[Records excerpted from a collection]
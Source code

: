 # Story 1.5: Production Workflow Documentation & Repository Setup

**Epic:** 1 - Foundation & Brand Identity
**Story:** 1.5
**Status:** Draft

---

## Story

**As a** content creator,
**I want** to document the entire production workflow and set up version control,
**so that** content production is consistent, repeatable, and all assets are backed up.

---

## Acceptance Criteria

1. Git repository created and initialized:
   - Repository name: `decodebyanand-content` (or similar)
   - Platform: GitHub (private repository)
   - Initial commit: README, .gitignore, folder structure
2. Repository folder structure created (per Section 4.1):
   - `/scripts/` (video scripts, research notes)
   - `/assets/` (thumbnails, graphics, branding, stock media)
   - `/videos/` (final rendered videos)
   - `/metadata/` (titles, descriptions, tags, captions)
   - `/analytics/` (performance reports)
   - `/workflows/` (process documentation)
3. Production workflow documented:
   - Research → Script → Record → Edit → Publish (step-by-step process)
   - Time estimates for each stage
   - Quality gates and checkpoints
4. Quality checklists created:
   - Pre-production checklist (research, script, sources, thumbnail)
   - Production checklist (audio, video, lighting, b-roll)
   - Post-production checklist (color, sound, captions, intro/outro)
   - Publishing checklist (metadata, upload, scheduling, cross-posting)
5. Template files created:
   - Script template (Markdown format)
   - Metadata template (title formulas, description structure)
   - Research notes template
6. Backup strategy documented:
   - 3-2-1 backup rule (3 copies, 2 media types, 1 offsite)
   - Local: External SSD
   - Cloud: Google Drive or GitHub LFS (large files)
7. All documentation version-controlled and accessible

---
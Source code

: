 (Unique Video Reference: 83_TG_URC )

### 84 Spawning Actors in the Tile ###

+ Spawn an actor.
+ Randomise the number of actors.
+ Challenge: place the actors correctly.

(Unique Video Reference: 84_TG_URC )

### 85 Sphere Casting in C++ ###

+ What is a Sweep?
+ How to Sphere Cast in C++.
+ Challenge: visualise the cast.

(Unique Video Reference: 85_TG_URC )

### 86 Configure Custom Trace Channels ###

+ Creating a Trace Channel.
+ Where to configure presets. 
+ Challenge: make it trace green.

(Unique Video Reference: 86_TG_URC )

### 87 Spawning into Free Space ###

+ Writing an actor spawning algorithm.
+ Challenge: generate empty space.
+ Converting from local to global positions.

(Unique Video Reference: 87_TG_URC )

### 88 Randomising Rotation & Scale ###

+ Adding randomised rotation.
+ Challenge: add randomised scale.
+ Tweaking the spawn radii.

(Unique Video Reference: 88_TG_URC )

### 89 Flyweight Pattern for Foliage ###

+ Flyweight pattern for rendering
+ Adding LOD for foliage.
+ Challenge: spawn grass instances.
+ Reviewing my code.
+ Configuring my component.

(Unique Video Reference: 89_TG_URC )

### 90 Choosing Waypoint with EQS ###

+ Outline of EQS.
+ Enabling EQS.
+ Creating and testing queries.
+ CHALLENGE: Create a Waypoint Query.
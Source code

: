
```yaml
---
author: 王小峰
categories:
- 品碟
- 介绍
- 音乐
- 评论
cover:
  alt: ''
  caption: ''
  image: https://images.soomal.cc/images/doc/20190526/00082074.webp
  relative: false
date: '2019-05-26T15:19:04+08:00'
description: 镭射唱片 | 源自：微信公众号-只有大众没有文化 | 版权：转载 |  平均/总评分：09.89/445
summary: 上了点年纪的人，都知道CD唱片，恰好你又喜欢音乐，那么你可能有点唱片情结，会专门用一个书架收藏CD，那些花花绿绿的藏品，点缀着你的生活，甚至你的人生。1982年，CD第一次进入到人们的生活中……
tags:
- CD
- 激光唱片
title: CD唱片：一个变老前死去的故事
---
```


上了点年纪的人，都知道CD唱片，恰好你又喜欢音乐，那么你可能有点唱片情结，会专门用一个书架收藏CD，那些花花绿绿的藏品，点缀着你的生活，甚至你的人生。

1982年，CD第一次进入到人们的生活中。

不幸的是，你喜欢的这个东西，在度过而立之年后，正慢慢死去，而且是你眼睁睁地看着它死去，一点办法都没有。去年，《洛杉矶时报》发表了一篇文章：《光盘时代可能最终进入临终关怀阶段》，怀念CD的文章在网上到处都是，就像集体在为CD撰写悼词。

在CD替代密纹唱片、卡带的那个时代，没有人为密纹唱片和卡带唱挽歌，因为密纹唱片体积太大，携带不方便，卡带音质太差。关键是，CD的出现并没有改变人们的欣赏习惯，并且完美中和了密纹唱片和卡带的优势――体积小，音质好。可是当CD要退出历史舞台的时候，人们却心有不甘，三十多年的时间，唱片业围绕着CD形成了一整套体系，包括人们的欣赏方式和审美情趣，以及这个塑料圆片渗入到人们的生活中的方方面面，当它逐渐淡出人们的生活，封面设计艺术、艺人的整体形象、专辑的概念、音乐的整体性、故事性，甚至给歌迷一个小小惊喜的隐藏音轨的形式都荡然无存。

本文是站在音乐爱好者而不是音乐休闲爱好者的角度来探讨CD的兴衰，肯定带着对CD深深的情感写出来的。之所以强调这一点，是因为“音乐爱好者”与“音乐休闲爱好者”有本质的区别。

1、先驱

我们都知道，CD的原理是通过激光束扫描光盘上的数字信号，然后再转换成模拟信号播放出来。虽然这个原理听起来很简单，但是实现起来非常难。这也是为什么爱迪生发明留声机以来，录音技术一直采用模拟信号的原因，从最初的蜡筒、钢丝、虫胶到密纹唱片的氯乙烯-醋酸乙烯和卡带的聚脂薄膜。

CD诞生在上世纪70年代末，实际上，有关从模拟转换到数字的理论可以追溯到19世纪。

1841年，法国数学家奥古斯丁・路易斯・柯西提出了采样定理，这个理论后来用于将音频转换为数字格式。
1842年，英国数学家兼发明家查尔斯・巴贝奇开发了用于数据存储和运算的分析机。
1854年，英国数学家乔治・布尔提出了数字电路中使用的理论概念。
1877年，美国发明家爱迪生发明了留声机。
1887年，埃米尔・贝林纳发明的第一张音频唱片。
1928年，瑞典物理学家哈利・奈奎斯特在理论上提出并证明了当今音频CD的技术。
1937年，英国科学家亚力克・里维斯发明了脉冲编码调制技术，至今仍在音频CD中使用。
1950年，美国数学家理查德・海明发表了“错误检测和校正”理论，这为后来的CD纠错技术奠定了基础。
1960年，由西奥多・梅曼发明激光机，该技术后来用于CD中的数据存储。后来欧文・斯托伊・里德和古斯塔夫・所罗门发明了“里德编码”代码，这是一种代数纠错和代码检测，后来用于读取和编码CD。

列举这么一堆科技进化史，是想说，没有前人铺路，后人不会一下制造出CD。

** ASSIGNMENT **
What you return should be the records above, repeated exactly.

** SOLUTION TO THIS PROBLEM **
Source code

: # Story 1.5: Production Workflow Documentation & Repository Setup

**Epic:** 1 - Foundation & Brand Identity
**Story:** 1.5
**Status:** Draft

---

## Story

**As a** content creator,
**I want** to document the entire production workflow and set up version control,
**so that** content production is consistent, repeatable, and all assets are backed up.

---

## Acceptance Criteria

1. Git repository created and initialized:
   - Repository name: `decodebyanand-content` (or similar)
   - Platform: GitHub (private repository)
   - Initial commit: README, .gitignore, folder structure
2. Repository folder structure created (per Section 4.1):
   - `/scripts/` (video scripts, research notes)
   - `/assets/` (thumbnails, graphics, branding, stock media)
   - `/videos/` (final rendered videos)
   - `/metadata/` (titles, descriptions, tags, captions)
   - `/analytics/` (performance reports)
   - `/workflows/` (process documentation)
3. Production workflow documented:
   - Research → Script → Record → Edit → Publish (step-by-step process)
   - Time estimates for each stage
   - Quality gates and checkpoints
4. Quality checklists created:
   - Pre-production checklist (research, script, sources, thumbnail)
   - Production checklist (audio, video, lighting, b-roll)
   - Post-production checklist (color, sound, captions, intro/outro)
   - Publishing checklist (metadata, upload, scheduling, cross-posting)
5. Template files created:
   - Script template (Markdown format)
   - Metadata template (title formulas, description structure)
   - Research notes template
6. Backup strategy documented:
   - 3-2-1 backup rule (3 copies, 2 media types, 1 offsite)
   - Local: External SSD
   - Cloud: Google Drive or GitHub LFS (large files)
7. All documentation version-controlled and accessible

---
Source code

: (Unique Video Reference: 83_TG_URC )

### 84 Spawning Actors in the Tile ###

+ Spawn an actor.
+ Randomise the number of actors.
+ Challenge: place the actors correctly.

(Unique Video Reference: 84_TG_URC )

### 85 Sphere Casting in C++ ###

+ What is a Sweep?
+ How to Sphere Cast in C++.
+ Challenge: visualise the cast.

(Unique Video Reference: 85_TG_URC )

### 86 Configure Custom Trace Channels ###

+ Creating a Trace Channel.
+ Where to configure presets. 
+ Challenge: make it trace green.

(Unique Video Reference: 86_TG_URC )

### 87 Spawning into Free Space ###

+ Writing an actor spawning algorithm.
+ Challenge: generate empty space.
+ Converting from local to global positions.

(Unique Video Reference: 87_TG_URC )

### 88 Randomising Rotation & Scale ###

+ Adding randomised rotation.
+ Challenge: add randomised scale.
+ Tweaking the spawn radii.

(Unique Video Reference: 88_TG_URC )

### 89 Flyweight Pattern for Foliage ###

+ Flyweight pattern for rendering
+ Adding LOD for foliage.
+ Challenge: spawn grass instances.
+ Reviewing my code.
+ Configuring my component.

(Unique Video Reference: 89_TG_URC )

### 90 Choosing Waypoint with EQS ###

+ Outline of EQS.
+ Enabling EQS.
+ Creating and testing queries.
+ CHALLENGE: Create a Waypoint Query.
Source code

:
```yaml
---
author: 王小峰
categories:
- 品碟
- 介绍
- 音乐
- 评论
cover:
  alt: ''
  caption: ''
  image: https://images.soomal.cc/images/doc/20190526/00082074.webp
  relative: false
date: '2019-05-26T15:19:04+08:00'
description: 镭射唱片 | 源自：微信公众号-只有大众没有文化 | 版权：转载 |  平均/总评分：09.89/445
summary: 上了点年纪的人，都知道CD唱片，恰好你又喜欢音乐，那么你可能有点唱片情结，会专门用一个书架收藏CD，那些花花绿绿的藏品，点缀着你的生活，甚至你的人生。1982年，CD第一次进入到人们的生活中……
tags:
- CD
- 激光唱片
title: CD唱片：一个变老前死去的故事
---
```


上了点年纪的人，都知道CD唱片，恰好你又喜欢音乐，那么你可能有点唱片情结，会专门用一个书架收藏CD，那些花花绿绿的藏品，点缀着你的生活，甚至你的人生。

1982年，CD第一次进入到人们的生活中。

不幸的是，你喜欢的这个东西，在度过而立之年后，正慢慢死去，而且是你眼睁睁地看着它死去，一点办法都没有。去年，《洛杉矶时报》发表了一篇文章：《光盘时代可能最终进入临终关怀阶段》，怀念CD的文章在网上到处都是，就像集体在为CD撰写悼词。

在CD替代密纹唱片、卡带的那个时代，没有人为密纹唱片和卡带唱挽歌，因为密纹唱片体积太大，携带不方便，卡带音质太差。关键是，CD的出现并没有改变人们的欣赏习惯，并且完美中和了密纹唱片和卡带的优势――体积小，音质好。可是当CD要退出历史舞台的时候，人们却心有不甘，三十多年的时间，唱片业围绕着CD形成了一整套体系，包括人们的欣赏方式和审美情趣，以及这个塑料圆片渗入到人们的生活中的方方面面，当它逐渐淡出人们的生活，封面设计艺术、艺人的整体形象、专辑的概念、音乐的整体性、故事性，甚至给歌迷一个小小惊喜的隐藏音轨的形式都荡然无存。

本文是站在音乐爱好者而不是音乐休闲爱好者的角度来探讨CD的兴衰，肯定带着对CD深深的情感写出来的。之所以强调这一点，是因为“音乐爱好者”与“音乐休闲爱好者”有本质的区别。

1、先驱

我们都知道，CD的原理是通过激光束扫描光盘上的数字信号，然后再转换成模拟信号播放出来。虽然这个原理听起来很简单，但是实现起来非常难。这也是为什么爱迪生发明留声机以来，录音技术一直采用模拟信号的原因，从最初的蜡筒、钢丝、虫胶到密纹唱片的氯乙烯-醋酸乙烯和卡带的聚脂薄膜。

CD诞生在上世纪70年代末，实际上，有关从模拟转换到数字的理论可以追溯到19世纪。

1841年，法国数学家奥古斯丁・路易斯・柯西提出了采样定理，这个理论后来用于将音频转换为数字格式。
1842年，英国数学家兼发明家查尔斯・巴贝奇开发了用于数据存储和运算的分析机。
1854年，英国数学家乔治・布尔提出了数字电路中使用的理论概念。
1877年，美国发明家爱迪生发明了留声机。
1887年，埃米尔・贝林纳发明的第一张音频唱片。
1928年，瑞典物理学家哈利・奈奎斯特在理论上提出并证明了当今音频CD的技术。
1937年，英国科学家亚力克・里维斯发明了脉冲编码调制技术，至今仍在音频CD中使用。
1950年，美国数学家理查德・海明发表了“错误检测和校正”理论，这为后来的CD纠错技术奠定了基础。
1960年，由西奥多・梅曼发明激光机，该技术后来用于CD中的数据存储。后来欧文・斯托伊・里德和古斯塔夫・所罗门发明了“里德编码”代码，这是一种代数纠错和代码检测，后来用于读取和编码CD。

列举这么一堆科技进化史，是想说，没有前人铺路，后人不会一下制造出CD。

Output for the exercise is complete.